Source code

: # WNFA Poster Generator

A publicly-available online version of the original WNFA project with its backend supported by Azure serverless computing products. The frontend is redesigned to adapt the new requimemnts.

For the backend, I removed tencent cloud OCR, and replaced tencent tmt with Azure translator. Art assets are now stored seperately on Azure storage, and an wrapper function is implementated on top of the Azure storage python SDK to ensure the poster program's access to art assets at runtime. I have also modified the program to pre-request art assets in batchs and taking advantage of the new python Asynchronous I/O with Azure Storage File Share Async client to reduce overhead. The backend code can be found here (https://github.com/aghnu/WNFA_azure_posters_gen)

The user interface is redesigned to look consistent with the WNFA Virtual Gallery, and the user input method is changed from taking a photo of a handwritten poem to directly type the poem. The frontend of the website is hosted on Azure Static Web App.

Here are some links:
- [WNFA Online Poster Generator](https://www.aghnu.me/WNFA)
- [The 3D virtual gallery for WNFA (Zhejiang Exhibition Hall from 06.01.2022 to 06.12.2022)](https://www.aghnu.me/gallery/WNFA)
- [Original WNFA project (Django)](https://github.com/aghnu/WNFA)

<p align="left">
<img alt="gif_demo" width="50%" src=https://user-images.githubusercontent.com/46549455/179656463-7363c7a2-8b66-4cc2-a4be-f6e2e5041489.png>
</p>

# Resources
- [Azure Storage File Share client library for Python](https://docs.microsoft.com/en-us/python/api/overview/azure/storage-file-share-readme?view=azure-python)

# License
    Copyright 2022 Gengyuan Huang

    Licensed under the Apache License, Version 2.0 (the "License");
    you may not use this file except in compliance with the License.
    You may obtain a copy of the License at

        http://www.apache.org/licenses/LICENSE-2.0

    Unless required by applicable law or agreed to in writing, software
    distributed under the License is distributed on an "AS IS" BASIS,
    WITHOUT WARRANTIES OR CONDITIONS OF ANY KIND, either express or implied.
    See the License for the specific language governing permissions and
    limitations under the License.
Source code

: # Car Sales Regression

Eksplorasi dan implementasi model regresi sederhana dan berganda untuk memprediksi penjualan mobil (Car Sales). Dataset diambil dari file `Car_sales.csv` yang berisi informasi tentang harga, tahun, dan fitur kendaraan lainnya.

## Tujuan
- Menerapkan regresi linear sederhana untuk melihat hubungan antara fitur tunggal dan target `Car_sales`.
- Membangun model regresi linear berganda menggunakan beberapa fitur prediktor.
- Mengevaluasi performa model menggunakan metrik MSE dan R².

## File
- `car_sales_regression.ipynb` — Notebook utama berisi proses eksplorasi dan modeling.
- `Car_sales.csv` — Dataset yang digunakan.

___

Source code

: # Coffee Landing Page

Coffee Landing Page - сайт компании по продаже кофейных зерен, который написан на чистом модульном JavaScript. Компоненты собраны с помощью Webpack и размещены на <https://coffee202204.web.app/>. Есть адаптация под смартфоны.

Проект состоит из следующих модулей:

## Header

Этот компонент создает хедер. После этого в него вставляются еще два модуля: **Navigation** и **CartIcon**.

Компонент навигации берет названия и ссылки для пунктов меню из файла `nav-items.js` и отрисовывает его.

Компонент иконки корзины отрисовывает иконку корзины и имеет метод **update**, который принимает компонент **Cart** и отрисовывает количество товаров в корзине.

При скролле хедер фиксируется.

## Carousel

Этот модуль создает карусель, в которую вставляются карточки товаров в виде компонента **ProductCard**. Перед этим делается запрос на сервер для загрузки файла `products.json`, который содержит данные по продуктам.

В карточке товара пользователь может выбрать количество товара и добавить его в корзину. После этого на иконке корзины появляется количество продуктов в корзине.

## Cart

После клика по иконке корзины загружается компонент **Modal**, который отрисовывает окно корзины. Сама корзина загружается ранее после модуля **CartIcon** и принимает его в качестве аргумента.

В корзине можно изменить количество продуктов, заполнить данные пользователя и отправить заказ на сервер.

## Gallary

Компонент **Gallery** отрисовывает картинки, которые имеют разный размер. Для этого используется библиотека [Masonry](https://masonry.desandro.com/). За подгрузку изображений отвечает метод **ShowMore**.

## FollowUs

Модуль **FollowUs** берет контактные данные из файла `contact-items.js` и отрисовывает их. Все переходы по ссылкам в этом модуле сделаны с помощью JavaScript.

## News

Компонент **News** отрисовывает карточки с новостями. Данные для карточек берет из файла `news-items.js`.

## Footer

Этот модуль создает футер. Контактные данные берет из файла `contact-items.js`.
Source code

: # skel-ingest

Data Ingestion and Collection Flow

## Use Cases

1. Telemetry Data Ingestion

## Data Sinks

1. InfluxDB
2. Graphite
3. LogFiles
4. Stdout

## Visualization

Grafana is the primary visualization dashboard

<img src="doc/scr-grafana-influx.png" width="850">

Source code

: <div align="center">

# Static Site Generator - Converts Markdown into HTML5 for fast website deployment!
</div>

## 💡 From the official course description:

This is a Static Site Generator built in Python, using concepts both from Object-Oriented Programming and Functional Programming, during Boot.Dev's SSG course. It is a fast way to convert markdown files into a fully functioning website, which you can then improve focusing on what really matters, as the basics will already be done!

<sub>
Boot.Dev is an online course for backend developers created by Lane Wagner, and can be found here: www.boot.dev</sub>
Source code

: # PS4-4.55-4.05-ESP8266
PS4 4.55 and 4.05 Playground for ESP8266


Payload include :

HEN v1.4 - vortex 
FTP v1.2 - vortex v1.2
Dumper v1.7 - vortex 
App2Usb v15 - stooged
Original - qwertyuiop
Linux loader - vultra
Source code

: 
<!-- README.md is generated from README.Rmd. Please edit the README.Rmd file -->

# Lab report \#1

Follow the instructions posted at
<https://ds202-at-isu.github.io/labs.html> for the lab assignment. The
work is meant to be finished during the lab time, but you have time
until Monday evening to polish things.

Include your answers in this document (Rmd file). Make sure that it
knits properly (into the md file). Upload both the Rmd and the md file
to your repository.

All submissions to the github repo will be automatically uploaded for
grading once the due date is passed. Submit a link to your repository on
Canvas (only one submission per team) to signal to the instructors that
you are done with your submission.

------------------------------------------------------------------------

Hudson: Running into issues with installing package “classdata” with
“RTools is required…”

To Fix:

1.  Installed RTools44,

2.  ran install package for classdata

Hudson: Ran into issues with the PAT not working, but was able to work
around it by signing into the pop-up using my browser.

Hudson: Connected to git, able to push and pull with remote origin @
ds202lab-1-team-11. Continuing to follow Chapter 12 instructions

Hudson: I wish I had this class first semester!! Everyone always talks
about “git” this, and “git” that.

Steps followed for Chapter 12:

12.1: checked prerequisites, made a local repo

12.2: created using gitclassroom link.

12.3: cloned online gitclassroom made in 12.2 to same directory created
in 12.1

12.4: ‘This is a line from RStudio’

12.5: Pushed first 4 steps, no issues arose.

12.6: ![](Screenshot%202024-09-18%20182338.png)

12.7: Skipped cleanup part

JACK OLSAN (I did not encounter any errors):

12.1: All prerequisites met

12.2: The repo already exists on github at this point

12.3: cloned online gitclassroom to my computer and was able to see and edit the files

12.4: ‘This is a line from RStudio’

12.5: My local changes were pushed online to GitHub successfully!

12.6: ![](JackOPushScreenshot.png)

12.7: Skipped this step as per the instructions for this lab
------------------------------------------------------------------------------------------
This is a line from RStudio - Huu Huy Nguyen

___

What the exercise asks:
All lines in the listing above with the string "хедер" should be returned.

Response for this exercise:
Этот компонент создает хедер. После этого в него вставляются еще два модуля: **Navigation** и **CartIcon**.
При скролле хедер фиксируется.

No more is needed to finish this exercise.